(Information given Opens)
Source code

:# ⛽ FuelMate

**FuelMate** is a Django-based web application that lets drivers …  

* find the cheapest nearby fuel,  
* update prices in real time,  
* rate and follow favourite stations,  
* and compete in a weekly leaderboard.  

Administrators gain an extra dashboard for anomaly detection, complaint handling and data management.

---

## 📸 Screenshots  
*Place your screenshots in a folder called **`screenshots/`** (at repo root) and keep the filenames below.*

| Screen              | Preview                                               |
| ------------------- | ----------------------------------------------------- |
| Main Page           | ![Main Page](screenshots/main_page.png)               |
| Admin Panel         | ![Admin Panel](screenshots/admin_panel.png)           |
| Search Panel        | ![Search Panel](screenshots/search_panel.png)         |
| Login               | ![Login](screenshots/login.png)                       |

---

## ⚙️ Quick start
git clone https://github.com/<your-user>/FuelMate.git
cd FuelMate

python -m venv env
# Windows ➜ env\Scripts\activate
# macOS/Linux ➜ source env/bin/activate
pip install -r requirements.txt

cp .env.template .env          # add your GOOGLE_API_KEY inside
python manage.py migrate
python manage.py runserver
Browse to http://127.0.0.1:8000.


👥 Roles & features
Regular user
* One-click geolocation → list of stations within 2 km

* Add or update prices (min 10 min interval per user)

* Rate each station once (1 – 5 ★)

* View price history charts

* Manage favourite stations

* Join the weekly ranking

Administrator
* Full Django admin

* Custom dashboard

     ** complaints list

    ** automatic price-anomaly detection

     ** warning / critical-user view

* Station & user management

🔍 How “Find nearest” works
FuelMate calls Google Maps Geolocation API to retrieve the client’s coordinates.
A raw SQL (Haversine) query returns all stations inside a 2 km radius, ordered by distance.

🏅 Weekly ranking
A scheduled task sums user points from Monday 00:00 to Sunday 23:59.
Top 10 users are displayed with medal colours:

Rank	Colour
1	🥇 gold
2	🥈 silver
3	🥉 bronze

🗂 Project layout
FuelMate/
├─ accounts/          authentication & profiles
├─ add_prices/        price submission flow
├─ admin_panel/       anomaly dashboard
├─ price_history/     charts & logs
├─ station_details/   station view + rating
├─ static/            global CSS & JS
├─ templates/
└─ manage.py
(Information given Closes)
> _Task to carry out_
In full and word for word, restate the data.

> _Expected output_
Source code

:# ⛽ FuelMate

**FuelMate** is a Django-based web application that lets drivers …  

* find the cheapest nearby fuel,  
* update prices in real time,  
* rate and follow favourite stations,  
* and compete in a weekly leaderboard.  

Administrators gain an extra dashboard for anomaly detection, complaint handling and data management.

---

## 📸 Screenshots  
*Place your screenshots in a folder called **`screenshots/`** (at repo root) and keep the filenames below.*

| Screen              | Preview                                               |
| ------------------- | ----------------------------------------------------- |
| Main Page           | ![Main Page](screenshots/main_page.png)               |
| Admin Panel         | ![Admin Panel](screenshots/admin_panel.png)           |
| Search Panel        | ![Search Panel](screenshots/search_panel.png)         |
| Login               | ![Login](screenshots/login.png)                       |

---

## ⚙️ Quick start
git clone https://github.com/<your-user>/FuelMate.git
cd FuelMate

python -m venv env
# Windows ➜ env\Scripts\activate
# macOS/Linux ➜ source env/bin/activate
pip install -r requirements.txt

cp .env.template .env          # add your GOOGLE_API_KEY inside
python manage.py migrate
python manage.py runserver
Browse to http://127.0.0.1:8000.


👥 Roles & features
Regular user
* One-click geolocation → list of stations within 2 km

* Add or update prices (min 10 min interval per user)

* Rate each station once (1 – 5 ★)

* View price history charts

* Manage favourite stations

* Join the weekly ranking

Administrator
* Full Django admin

* Custom dashboard

     ** complaints list

    ** automatic price-anomaly detection

     ** warning / critical-user view

* Station & user management

🔍 How “Find nearest” works
FuelMate calls Google Maps Geolocation API to retrieve the client’s coordinates.
A raw SQL (Haversine) query returns all stations inside a 2 km radius, ordered by distance.

🏅 Weekly ranking
A scheduled task sums user points from Monday 00:00 to Sunday 23:59.
Top 10 users are displayed with medal colours:

Rank	Colour
1	🥇 gold
2	🥈 silver
3	🥉 bronze

🗂 Project layout
FuelMate/
├─ accounts/          authentication & profiles
├─ add_prices/        price submission flow
├─ admin_panel/       anomaly dashboard
├─ price_history/     charts & logs
├─ station_details/   station view + rating
├─ static/            global CSS & JS
├─ templates/
└─ manage.py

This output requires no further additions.